---- RECORD EXCERPTS
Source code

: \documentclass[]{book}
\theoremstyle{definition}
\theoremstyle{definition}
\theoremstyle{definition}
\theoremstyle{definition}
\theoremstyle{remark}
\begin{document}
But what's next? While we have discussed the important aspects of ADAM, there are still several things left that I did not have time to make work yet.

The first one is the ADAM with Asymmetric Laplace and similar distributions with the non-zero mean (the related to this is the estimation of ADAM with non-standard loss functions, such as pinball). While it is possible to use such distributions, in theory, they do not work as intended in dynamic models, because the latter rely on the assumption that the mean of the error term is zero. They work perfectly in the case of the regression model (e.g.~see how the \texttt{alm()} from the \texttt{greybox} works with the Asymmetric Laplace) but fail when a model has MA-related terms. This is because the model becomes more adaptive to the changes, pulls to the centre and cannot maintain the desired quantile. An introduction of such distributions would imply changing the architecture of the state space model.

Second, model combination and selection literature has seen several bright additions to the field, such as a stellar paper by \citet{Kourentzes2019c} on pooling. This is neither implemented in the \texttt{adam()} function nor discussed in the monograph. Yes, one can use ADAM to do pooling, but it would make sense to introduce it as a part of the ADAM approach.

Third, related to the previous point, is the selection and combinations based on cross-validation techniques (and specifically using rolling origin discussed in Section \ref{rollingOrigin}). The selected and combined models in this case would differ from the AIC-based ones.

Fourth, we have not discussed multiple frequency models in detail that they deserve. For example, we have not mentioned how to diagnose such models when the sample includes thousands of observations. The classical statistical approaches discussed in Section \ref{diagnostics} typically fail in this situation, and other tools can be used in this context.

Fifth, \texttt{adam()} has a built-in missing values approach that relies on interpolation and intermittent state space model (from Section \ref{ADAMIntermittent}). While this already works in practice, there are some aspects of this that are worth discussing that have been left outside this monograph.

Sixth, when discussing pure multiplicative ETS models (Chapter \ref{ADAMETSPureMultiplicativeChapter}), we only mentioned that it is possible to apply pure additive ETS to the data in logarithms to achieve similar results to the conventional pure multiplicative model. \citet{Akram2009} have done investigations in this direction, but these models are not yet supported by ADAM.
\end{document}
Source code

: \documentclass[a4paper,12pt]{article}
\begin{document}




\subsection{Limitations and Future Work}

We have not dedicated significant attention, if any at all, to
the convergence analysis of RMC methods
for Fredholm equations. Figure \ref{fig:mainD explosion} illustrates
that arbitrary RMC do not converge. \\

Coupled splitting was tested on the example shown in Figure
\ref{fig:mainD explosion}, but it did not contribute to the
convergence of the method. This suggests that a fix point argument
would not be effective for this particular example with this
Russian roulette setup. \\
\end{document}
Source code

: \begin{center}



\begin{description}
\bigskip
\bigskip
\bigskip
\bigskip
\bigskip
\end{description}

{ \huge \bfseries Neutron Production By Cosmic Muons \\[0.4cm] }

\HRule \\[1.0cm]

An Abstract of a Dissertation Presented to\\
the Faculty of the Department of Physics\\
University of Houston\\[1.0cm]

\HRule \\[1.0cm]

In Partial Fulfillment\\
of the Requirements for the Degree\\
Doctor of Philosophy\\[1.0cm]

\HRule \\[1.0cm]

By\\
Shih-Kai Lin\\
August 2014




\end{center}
--------
◆ **TASK DIRECTIONS**: Give a single number: the count of lines above that include the word "left".

◆ **EXERCISE ANSWER**: 2